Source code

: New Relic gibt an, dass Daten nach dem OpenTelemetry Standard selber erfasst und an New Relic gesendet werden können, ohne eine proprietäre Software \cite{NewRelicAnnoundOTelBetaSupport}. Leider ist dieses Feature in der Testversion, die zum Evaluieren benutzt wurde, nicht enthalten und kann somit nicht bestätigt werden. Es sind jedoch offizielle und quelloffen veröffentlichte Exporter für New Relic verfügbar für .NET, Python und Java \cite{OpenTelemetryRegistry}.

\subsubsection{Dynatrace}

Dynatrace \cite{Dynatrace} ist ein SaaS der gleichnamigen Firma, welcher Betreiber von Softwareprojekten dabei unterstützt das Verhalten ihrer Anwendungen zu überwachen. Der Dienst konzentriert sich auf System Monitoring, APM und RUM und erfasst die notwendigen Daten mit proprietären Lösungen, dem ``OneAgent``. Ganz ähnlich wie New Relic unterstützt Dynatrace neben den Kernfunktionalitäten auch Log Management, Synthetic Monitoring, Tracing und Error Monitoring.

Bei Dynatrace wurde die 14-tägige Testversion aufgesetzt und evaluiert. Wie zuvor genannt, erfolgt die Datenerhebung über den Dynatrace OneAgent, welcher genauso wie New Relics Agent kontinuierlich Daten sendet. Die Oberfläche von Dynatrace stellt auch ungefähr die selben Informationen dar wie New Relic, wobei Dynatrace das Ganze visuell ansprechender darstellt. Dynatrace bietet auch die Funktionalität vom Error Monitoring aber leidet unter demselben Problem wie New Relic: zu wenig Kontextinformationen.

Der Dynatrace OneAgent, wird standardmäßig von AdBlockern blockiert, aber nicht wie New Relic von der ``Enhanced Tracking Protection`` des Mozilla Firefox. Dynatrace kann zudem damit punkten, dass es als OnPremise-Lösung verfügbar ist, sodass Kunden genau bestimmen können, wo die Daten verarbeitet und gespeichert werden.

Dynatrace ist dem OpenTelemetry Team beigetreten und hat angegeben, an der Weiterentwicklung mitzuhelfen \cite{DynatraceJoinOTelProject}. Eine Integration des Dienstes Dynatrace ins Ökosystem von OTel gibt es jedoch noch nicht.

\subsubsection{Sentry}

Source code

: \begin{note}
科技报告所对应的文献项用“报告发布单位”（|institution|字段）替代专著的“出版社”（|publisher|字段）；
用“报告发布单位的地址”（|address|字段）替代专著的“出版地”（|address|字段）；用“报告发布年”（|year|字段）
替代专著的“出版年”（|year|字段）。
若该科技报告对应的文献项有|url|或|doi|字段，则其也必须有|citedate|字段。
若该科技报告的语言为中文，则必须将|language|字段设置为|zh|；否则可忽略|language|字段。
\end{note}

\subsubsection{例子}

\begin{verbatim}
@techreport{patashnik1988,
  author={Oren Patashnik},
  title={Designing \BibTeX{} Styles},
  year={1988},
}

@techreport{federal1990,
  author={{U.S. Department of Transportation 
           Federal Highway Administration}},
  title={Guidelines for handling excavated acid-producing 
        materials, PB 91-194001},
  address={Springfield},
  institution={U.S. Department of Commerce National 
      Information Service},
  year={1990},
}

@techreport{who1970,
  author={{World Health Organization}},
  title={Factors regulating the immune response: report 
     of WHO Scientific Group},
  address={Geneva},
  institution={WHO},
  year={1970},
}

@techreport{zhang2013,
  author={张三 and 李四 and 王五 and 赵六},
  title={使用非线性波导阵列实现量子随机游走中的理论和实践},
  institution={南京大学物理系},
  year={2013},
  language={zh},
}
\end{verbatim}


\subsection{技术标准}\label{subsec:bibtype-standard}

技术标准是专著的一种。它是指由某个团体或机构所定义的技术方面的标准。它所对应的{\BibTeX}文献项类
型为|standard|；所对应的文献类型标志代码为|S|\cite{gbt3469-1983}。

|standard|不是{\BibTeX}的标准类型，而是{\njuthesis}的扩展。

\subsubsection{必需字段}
==============================
WHAT TO PRODUCE: Give the count of lines in the data shown above that contain "institution", and nothing else.

OUTPUT OF THE TASK: 4